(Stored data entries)
::::::

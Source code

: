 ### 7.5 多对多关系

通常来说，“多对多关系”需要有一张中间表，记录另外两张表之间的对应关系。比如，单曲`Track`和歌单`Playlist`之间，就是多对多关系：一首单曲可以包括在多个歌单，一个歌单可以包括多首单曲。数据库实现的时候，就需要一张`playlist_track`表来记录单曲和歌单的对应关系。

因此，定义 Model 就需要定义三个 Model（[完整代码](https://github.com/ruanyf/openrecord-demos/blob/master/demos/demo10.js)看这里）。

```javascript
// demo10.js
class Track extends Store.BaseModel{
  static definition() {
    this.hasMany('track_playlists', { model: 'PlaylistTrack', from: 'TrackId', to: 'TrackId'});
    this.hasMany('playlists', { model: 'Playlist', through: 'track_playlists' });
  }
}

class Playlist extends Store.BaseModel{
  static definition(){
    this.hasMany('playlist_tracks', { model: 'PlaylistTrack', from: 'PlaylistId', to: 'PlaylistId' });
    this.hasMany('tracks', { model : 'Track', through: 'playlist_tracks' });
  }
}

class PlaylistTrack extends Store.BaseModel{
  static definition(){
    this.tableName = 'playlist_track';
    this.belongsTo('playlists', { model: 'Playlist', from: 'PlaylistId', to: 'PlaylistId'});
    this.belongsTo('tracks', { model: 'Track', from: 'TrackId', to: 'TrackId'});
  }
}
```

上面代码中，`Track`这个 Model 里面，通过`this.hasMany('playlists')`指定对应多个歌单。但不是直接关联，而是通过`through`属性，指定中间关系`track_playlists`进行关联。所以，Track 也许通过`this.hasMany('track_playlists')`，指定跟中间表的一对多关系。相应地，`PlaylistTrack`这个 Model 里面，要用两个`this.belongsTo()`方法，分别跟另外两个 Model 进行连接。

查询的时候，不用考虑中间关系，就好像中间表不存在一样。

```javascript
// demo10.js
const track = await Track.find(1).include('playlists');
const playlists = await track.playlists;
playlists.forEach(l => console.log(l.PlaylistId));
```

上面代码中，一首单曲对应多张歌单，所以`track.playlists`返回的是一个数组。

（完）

::::::

● **EXERCISE REQUIREMENTS**
Some lines of the records above contain the word "from". How many are there? Reply with the number alone.

● **YOUR RESPONSE**
4